東北から自宅に戻ると、もう「金のさんま」の袋を開けたくなった。

斉吉商店は、気仙沼市街地の比較的交通量の多い東浜街道から一本入ったところにあった。焦げ茶色の2階建てに、金文字で「斉吉」「気仙沼 斉吉商店」とある。おしゃれで、また風格さえある建物に少しびっくりした。よく見るとプレハブを改造した建物であることに気づき、2度びっくりした。

P1000973P1000972斉吉商店は、大正10年から気仙沼で食料品小売業を営む水産の老舗である。平成に入ると水産加工品の製造を始めていたが、東日本大震災で本店、工場共に被災した。驚いたのは、斉吉商店は4か月後には一部製品の製造を開始、半年後にはその販売を再開していたことである。気仙沼は、「海と生きる」を合言葉に復興を進めている。これは、この地域の先人たちが、これまで何度となく津波に襲われても、海の可能性を信じて再起したことを表す言葉であり、海を敵視せずに、海と関わりあいながら暮らしていくという気仙沼の人々の生き方を表現している言葉だそうだ。斉吉商店は、まさにこれを地でいっている。

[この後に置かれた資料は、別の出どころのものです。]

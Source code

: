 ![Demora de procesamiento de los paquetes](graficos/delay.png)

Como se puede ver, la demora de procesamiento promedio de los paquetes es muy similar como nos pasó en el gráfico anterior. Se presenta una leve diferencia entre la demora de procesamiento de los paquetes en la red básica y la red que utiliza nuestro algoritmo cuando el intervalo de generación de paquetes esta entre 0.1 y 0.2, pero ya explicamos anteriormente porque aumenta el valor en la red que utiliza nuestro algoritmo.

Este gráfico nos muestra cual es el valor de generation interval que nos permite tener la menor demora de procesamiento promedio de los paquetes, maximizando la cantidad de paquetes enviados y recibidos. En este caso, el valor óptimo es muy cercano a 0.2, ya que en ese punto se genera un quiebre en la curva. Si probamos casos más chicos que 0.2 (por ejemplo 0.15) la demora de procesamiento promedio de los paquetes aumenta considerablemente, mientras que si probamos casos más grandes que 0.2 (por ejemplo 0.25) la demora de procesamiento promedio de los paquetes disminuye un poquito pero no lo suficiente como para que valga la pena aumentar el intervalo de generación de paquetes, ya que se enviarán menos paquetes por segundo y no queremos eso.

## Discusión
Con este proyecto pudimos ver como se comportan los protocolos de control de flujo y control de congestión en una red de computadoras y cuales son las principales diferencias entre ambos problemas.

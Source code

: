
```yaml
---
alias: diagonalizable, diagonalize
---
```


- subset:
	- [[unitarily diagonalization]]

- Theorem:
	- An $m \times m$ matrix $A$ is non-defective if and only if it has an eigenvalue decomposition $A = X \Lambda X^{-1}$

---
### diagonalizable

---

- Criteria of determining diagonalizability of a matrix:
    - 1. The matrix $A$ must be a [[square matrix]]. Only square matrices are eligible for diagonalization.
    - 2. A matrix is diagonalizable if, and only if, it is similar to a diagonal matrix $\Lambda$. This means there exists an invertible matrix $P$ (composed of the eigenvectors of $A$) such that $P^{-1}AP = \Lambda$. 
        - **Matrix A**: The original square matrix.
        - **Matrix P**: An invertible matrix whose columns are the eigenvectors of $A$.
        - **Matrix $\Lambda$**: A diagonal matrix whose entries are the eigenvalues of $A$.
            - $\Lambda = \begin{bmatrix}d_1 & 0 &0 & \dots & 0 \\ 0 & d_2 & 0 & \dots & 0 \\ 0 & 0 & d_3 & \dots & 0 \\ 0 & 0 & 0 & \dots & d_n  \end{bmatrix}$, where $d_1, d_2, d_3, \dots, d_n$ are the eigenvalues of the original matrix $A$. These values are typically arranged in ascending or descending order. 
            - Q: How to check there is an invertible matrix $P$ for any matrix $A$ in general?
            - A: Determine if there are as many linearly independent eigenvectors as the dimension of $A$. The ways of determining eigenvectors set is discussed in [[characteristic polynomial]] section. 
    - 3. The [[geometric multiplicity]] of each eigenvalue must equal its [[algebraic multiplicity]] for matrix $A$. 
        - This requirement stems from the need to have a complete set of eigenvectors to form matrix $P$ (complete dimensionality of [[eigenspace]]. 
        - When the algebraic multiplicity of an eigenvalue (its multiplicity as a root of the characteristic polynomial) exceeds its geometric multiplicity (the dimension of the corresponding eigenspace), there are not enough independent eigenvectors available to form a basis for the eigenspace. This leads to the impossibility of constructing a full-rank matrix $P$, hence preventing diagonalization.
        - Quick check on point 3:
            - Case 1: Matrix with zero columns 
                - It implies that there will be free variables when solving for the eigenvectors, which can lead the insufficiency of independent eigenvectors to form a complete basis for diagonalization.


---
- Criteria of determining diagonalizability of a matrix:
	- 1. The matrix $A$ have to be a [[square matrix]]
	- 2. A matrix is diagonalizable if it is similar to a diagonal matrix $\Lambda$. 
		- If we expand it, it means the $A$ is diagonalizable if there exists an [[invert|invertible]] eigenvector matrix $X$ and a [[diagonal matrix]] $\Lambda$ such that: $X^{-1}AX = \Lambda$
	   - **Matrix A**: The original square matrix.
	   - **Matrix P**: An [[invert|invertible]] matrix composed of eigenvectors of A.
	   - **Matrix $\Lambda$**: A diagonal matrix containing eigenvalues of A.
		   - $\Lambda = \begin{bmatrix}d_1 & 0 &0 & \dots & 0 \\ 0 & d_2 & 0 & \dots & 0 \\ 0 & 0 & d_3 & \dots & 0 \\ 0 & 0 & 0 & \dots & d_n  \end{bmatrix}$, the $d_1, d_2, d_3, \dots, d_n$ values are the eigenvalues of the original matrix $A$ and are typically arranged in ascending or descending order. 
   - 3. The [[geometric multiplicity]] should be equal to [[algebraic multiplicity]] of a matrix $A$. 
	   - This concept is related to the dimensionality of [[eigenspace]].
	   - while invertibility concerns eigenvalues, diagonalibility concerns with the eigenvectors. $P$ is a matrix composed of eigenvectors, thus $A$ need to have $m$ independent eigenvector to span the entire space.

再建された本社兼工場を拝見させてもらった。仮設とは思えぬ立派な店舗には、食欲を誘う匂いがほのかに感じられ、たくさんの品物が並んでいた。店頭から覗く大きな窓からは、作業所が見える。大きな鍋では、丁寧に魚が煮られるのが見え、さらに興味と食欲が湧いた。

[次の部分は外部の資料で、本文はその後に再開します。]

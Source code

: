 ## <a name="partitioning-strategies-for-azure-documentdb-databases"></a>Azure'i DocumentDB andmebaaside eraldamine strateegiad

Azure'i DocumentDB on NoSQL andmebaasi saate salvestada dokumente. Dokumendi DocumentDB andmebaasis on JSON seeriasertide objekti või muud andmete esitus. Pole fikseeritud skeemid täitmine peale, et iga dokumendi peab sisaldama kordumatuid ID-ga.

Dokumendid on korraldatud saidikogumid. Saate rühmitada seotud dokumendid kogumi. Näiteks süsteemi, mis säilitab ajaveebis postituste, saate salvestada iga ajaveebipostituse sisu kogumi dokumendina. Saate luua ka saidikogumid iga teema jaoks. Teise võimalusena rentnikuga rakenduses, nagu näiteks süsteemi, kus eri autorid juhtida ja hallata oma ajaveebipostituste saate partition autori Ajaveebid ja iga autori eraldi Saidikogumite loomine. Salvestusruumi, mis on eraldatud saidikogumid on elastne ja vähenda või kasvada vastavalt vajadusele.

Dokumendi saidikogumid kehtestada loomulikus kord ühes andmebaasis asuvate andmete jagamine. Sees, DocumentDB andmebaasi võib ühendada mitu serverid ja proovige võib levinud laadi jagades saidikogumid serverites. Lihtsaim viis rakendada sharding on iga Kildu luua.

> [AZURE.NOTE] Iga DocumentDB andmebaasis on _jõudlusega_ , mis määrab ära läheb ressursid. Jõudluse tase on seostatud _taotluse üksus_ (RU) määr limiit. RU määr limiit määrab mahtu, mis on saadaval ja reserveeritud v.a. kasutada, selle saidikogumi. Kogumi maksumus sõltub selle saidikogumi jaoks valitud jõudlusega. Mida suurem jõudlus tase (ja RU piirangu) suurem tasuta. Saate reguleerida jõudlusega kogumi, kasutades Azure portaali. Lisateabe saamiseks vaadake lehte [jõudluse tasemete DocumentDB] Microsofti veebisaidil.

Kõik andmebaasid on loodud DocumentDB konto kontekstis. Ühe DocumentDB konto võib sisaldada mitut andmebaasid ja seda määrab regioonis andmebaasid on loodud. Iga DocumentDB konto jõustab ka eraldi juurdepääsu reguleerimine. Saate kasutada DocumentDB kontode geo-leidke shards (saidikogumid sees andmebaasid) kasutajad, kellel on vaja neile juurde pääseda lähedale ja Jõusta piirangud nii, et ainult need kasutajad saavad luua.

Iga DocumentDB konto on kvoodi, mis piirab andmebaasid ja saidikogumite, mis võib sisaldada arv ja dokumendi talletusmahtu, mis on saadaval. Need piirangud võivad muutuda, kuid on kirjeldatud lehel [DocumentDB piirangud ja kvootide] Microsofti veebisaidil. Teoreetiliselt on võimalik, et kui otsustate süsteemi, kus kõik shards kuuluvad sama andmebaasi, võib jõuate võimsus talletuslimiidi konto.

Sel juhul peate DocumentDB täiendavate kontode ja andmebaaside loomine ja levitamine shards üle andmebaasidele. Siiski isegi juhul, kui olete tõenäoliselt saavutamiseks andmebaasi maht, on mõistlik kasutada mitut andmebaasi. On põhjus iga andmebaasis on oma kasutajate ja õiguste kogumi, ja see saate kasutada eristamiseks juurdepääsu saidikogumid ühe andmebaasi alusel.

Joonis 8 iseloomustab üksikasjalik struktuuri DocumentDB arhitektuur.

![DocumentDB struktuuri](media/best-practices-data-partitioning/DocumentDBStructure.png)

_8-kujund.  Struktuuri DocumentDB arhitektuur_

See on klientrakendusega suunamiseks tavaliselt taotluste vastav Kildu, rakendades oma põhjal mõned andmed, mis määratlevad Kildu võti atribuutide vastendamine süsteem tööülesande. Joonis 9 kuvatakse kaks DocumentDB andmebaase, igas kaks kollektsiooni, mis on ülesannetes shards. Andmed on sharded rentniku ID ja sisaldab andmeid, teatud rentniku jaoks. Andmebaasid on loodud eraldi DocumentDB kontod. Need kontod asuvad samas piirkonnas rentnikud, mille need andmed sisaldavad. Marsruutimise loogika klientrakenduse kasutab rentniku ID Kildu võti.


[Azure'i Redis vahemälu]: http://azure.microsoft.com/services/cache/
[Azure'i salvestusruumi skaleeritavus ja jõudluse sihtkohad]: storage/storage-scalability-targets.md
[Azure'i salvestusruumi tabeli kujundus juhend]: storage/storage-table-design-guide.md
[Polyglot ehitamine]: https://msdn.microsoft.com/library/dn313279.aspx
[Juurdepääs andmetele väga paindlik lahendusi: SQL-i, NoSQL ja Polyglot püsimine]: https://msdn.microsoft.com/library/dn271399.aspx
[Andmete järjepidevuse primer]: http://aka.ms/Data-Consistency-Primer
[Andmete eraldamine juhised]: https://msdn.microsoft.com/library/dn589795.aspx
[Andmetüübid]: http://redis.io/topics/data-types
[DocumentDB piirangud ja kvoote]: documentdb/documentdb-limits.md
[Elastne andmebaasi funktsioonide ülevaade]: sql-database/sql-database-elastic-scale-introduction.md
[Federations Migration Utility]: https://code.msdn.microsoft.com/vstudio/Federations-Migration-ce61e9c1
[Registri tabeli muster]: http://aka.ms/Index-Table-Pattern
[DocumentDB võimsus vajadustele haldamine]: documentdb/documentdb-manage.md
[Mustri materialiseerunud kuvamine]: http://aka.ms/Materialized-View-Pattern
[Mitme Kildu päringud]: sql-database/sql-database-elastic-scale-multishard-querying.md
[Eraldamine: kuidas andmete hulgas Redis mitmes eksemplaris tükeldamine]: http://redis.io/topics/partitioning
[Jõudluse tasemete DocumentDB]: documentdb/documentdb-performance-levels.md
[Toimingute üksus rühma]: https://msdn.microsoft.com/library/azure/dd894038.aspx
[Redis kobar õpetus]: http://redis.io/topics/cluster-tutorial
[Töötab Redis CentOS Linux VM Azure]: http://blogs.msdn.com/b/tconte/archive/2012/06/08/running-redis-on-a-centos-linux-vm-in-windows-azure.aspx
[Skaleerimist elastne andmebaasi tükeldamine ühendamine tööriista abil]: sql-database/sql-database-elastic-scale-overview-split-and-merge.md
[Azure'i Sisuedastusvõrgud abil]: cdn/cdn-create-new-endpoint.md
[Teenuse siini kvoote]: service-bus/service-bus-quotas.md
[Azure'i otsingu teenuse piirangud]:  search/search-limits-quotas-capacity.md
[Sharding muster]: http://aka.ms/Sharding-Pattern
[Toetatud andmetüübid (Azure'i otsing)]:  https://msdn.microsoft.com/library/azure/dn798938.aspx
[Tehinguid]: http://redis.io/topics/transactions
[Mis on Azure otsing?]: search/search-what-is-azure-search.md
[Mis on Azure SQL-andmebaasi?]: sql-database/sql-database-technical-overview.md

P1000971一番目立つ「金のさんま」は、気仙沼の郷土料理で地元では「さんまの佃煮」と云われるものだそうだ。店員に聞けば、創業から継ぎ足しで使い続けている「返したれ」ゆっくり鍋で炊きあげている。また、この「返したれ」は震災の日に、工場から社員が持ち出し被害を逃れたという逸話があるという。これを聞くと一層ありがたさを感じた。いくつかの品物を斉吉商店で手に取り、大阪への帰路についた。

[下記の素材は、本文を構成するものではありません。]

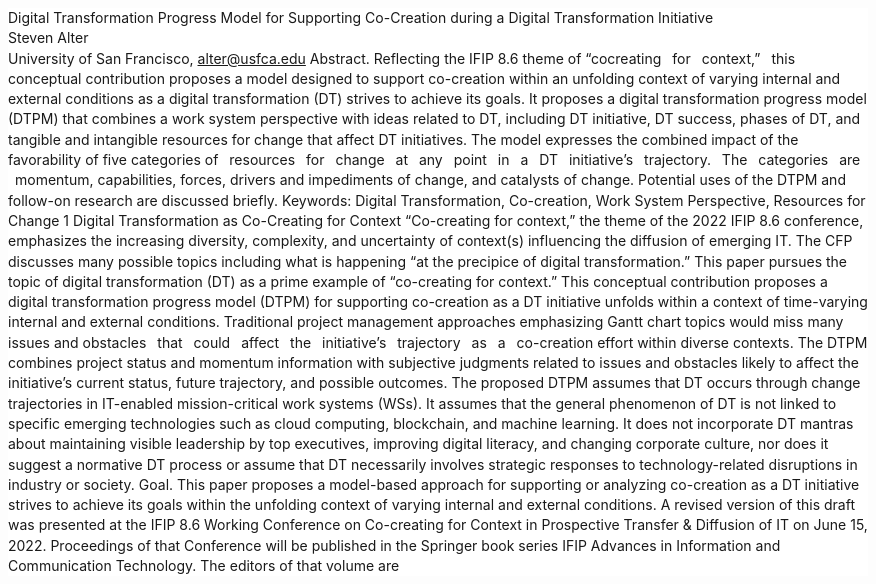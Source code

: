 Digital Transformation Progress Model for Supporting Co-Creation
during a Digital Transformation Initiative  
Steven Alter  
University of San Francisco, <alter@usfca.edu>
Abstract. Reflecting  the  IFIP  8.6  theme  of “cocreating  for  context,”  this conceptual  contribution
proposes  a model  designed  to  support  co-creation  within  an  unfolding  context  of  varying  internal  and
external  conditions  as  a  digital  transformation  (DT)  strives  to  achieve  its  goals. It  proposes  a  digital
transformation  progress  model  (DTPM) that  combines  a work  system  perspective  with  ideas  related  to
DT, including DT initiative, DT success, phases of DT, and tangible  and intangible  resources for change
that affect DT initiatives. The model expresses the combined impact of the favorability of five categories
of  resources  for  change  at  any  point  in  a  DT  initiative’s  trajectory.  The  categories  are  momentum,
capabilities,  forces,  drivers  and  impediments  of  change,  and  catalysts  of  change.  Potential  uses  of  the
DTPM and follow-on research are discussed briefly.
Keywords: Digital Transformation, Co-creation, Work System Perspective, Resources for Change
1 Digital Transformation as Co-Creating for Context
“Co-creating for context,” the theme of the 2022 IFIP 8.6 conference, emphasizes the increasing diversity,
complexity,  and  uncertainty  of  context(s)  influencing  the  diffusion  of  emerging  IT.  The CFP  discusses
many possible topics including what is happening “at the precipice of digital transformation.”  This paper
pursues the topic of digital transformation (DT) as a prime example of “co-creating for context.”
This conceptual  contribution proposes a digital transformation progress model (DTPM) for supporting
co-creation  as  a  DT  initiative  unfolds  within  a context  of  time-varying  internal  and  external  conditions.
Traditional  project  management  approaches  emphasizing  Gantt  chart  topics  would miss  many  issues  and
obstacles  that  could  affect  the  initiative’s  trajectory  as  a  co-creation  effort  within  diverse  contexts.  The
DTPM  combines  project  status  and  momentum  information  with  subjective  judgments  related  to  issues
and obstacles likely to affect the initiative’s current status, future trajectory, and possible outcomes.
The proposed DTPM assumes that DT occurs through change trajectories in IT-enabled mission-critical
work  systems  (WSs). It assumes  that the general phenomenon  of  DT is not linked  to specific  emerging
technologies  such  as cloud  computing, blockchain, and machine  learning.  It  does  not incorporate DT
mantras  about maintaining  visible leadership by  top  executives,  improving  digital  literacy, and changing
corporate  culture,  nor  does  it suggest  a  normative  DT  process or  assume  that  DT  necessarily  involves
strategic responses to technology-related disruptions in industry or society.
Goal.  This  paper  proposes a  model-based approach  for  supporting  or  analyzing  co-creation  as  a  DT
initiative  strives  to  achieve  its  goals  within  the  unfolding  context  of  varying  internal  and  external
conditions.
A  revised  version  of  this  draft  was presented  at  the IFIP 8.6  Working  Conference  on Co-creating  for  Context  in
Prospective  Transfer  &  Diffusion  of  IT on  June  15,  2022.  Proceedings  of  that  Conference will  be published in  the
Springer  book  series  IFIP Advances  in  Information  and  Communication  Technology.  The  editors  of  that  volume  are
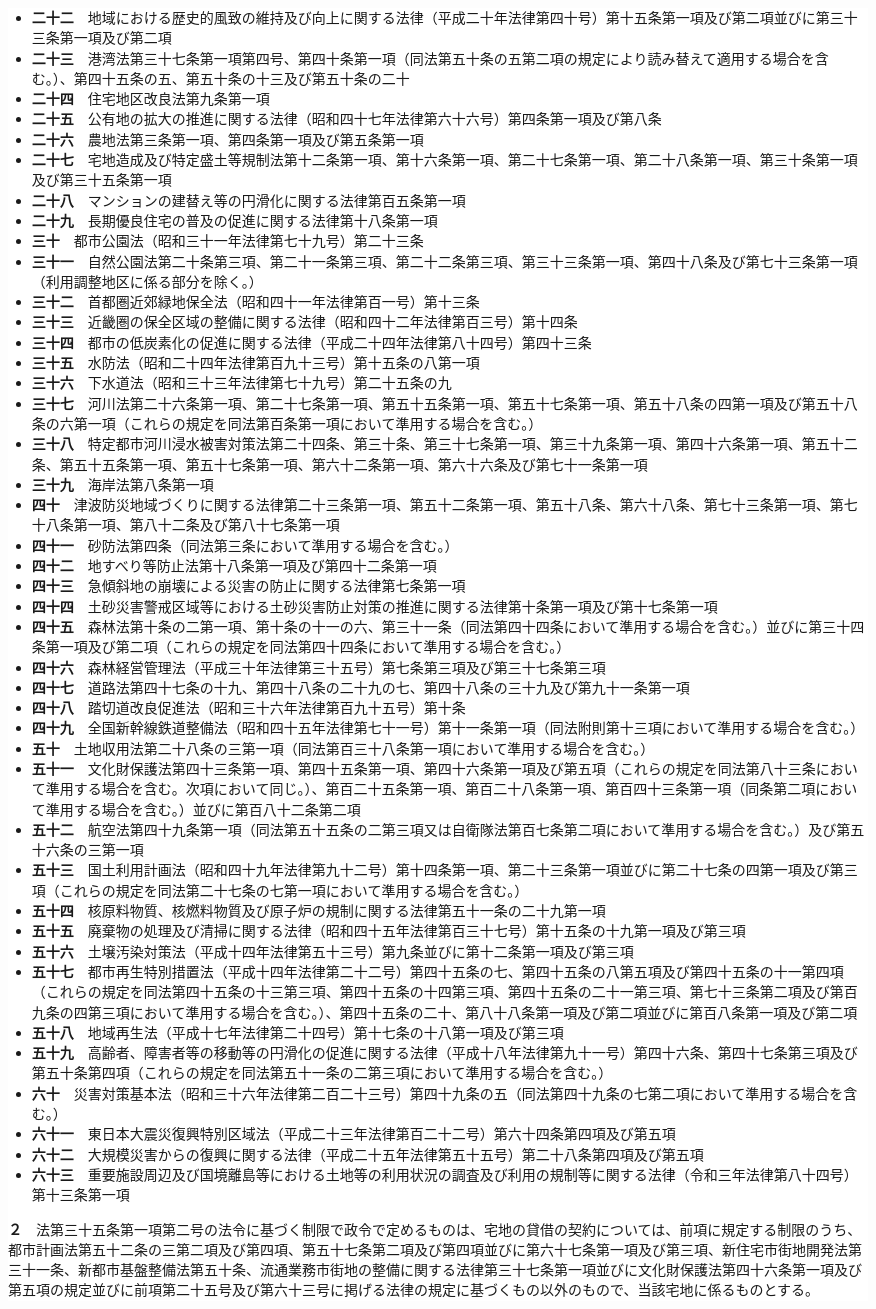 * **二十二**　地域における歴史的風致の維持及び向上に関する法律（平成二十年法律第四十号）第十五条第一項及び第二項並びに第三十三条第一項及び第二項  
* **二十三**　港湾法第三十七条第一項第四号、第四十条第一項（同法第五十条の五第二項の規定により読み替えて適用する場合を含む。）、第四十五条の五、第五十条の十三及び第五十条の二十  
* **二十四**　住宅地区改良法第九条第一項  
* **二十五**　公有地の拡大の推進に関する法律（昭和四十七年法律第六十六号）第四条第一項及び第八条  
* **二十六**　農地法第三条第一項、第四条第一項及び第五条第一項  
* **二十七**　宅地造成及び特定盛土等規制法第十二条第一項、第十六条第一項、第二十七条第一項、第二十八条第一項、第三十条第一項及び第三十五条第一項  
* **二十八**　マンションの建替え等の円滑化に関する法律第百五条第一項  
* **二十九**　長期優良住宅の普及の促進に関する法律第十八条第一項  
* **三十**　都市公園法（昭和三十一年法律第七十九号）第二十三条  
* **三十一**　自然公園法第二十条第三項、第二十一条第三項、第二十二条第三項、第三十三条第一項、第四十八条及び第七十三条第一項（利用調整地区に係る部分を除く。）  
* **三十二**　首都圏近郊緑地保全法（昭和四十一年法律第百一号）第十三条  
* **三十三**　近畿圏の保全区域の整備に関する法律（昭和四十二年法律第百三号）第十四条  
* **三十四**　都市の低炭素化の促進に関する法律（平成二十四年法律第八十四号）第四十三条  
* **三十五**　水防法（昭和二十四年法律第百九十三号）第十五条の八第一項  
* **三十六**　下水道法（昭和三十三年法律第七十九号）第二十五条の九  
* **三十七**　河川法第二十六条第一項、第二十七条第一項、第五十五条第一項、第五十七条第一項、第五十八条の四第一項及び第五十八条の六第一項（これらの規定を同法第百条第一項において準用する場合を含む。）  
* **三十八**　特定都市河川浸水被害対策法第二十四条、第三十条、第三十七条第一項、第三十九条第一項、第四十六条第一項、第五十二条、第五十五条第一項、第五十七条第一項、第六十二条第一項、第六十六条及び第七十一条第一項  
* **三十九**　海岸法第八条第一項  
* **四十**　津波防災地域づくりに関する法律第二十三条第一項、第五十二条第一項、第五十八条、第六十八条、第七十三条第一項、第七十八条第一項、第八十二条及び第八十七条第一項  
* **四十一**　砂防法第四条（同法第三条において準用する場合を含む。）  
* **四十二**　地すべり等防止法第十八条第一項及び第四十二条第一項  
* **四十三**　急傾斜地の崩壊による災害の防止に関する法律第七条第一項  
* **四十四**　土砂災害警戒区域等における土砂災害防止対策の推進に関する法律第十条第一項及び第十七条第一項  
* **四十五**　森林法第十条の二第一項、第十条の十一の六、第三十一条（同法第四十四条において準用する場合を含む。）並びに第三十四条第一項及び第二項（これらの規定を同法第四十四条において準用する場合を含む。）  
* **四十六**　森林経営管理法（平成三十年法律第三十五号）第七条第三項及び第三十七条第三項  
* **四十七**　道路法第四十七条の十九、第四十八条の二十九の七、第四十八条の三十九及び第九十一条第一項  
* **四十八**　踏切道改良促進法（昭和三十六年法律第百九十五号）第十条  
* **四十九**　全国新幹線鉄道整備法（昭和四十五年法律第七十一号）第十一条第一項（同法附則第十三項において準用する場合を含む。）  
* **五十**　土地収用法第二十八条の三第一項（同法第百三十八条第一項において準用する場合を含む。）  
* **五十一**　文化財保護法第四十三条第一項、第四十五条第一項、第四十六条第一項及び第五項（これらの規定を同法第八十三条において準用する場合を含む。次項において同じ。）、第百二十五条第一項、第百二十八条第一項、第百四十三条第一項（同条第二項において準用する場合を含む。）並びに第百八十二条第二項  
* **五十二**　航空法第四十九条第一項（同法第五十五条の二第三項又は自衛隊法第百七条第二項において準用する場合を含む。）及び第五十六条の三第一項  
* **五十三**　国土利用計画法（昭和四十九年法律第九十二号）第十四条第一項、第二十三条第一項並びに第二十七条の四第一項及び第三項（これらの規定を同法第二十七条の七第一項において準用する場合を含む。）  
* **五十四**　核原料物質、核燃料物質及び原子炉の規制に関する法律第五十一条の二十九第一項  
* **五十五**　廃棄物の処理及び清掃に関する法律（昭和四十五年法律第百三十七号）第十五条の十九第一項及び第三項  
* **五十六**　土壌汚染対策法（平成十四年法律第五十三号）第九条並びに第十二条第一項及び第三項  
* **五十七**　都市再生特別措置法（平成十四年法律第二十二号）第四十五条の七、第四十五条の八第五項及び第四十五条の十一第四項（これらの規定を同法第四十五条の十三第三項、第四十五条の十四第三項、第四十五条の二十一第三項、第七十三条第二項及び第百九条の四第三項において準用する場合を含む。）、第四十五条の二十、第八十八条第一項及び第二項並びに第百八条第一項及び第二項  
* **五十八**　地域再生法（平成十七年法律第二十四号）第十七条の十八第一項及び第三項  
* **五十九**　高齢者、障害者等の移動等の円滑化の促進に関する法律（平成十八年法律第九十一号）第四十六条、第四十七条第三項及び第五十条第四項（これらの規定を同法第五十一条の二第三項において準用する場合を含む。）  
* **六十**　災害対策基本法（昭和三十六年法律第二百二十三号）第四十九条の五（同法第四十九条の七第二項において準用する場合を含む。）  
* **六十一**　東日本大震災復興特別区域法（平成二十三年法律第百二十二号）第六十四条第四項及び第五項  
* **六十二**　大規模災害からの復興に関する法律（平成二十五年法律第五十五号）第二十八条第四項及び第五項  
* **六十三**　重要施設周辺及び国境離島等における土地等の利用状況の調査及び利用の規制等に関する法律（令和三年法律第八十四号）第十三条第一項  
  
**２**　法第三十五条第一項第二号の法令に基づく制限で政令で定めるものは、宅地の貸借の契約については、前項に規定する制限のうち、都市計画法第五十二条の三第二項及び第四項、第五十七条第二項及び第四項並びに第六十七条第一項及び第三項、新住宅市街地開発法第三十一条、新都市基盤整備法第五十条、流通業務市街地の整備に関する法律第三十七条第一項並びに文化財保護法第四十六条第一項及び第五項の規定並びに前項第二十五号及び第六十三号に掲げる法律の規定に基づくもの以外のもので、当該宅地に係るものとする。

さんまは大衆魚で、その佃煮ももちろん気仙沼ではなんでも無いオカズである。しかし、大阪で開いた「金のさんま」の袋の中からは、気仙沼で海を生業にする人たちの生活と心意気を感じる匂いがした。口にすると、その覚悟が伝わった。「今の東北」を少しだけ持って帰れた気がした。また、気仙沼に行きたくなった。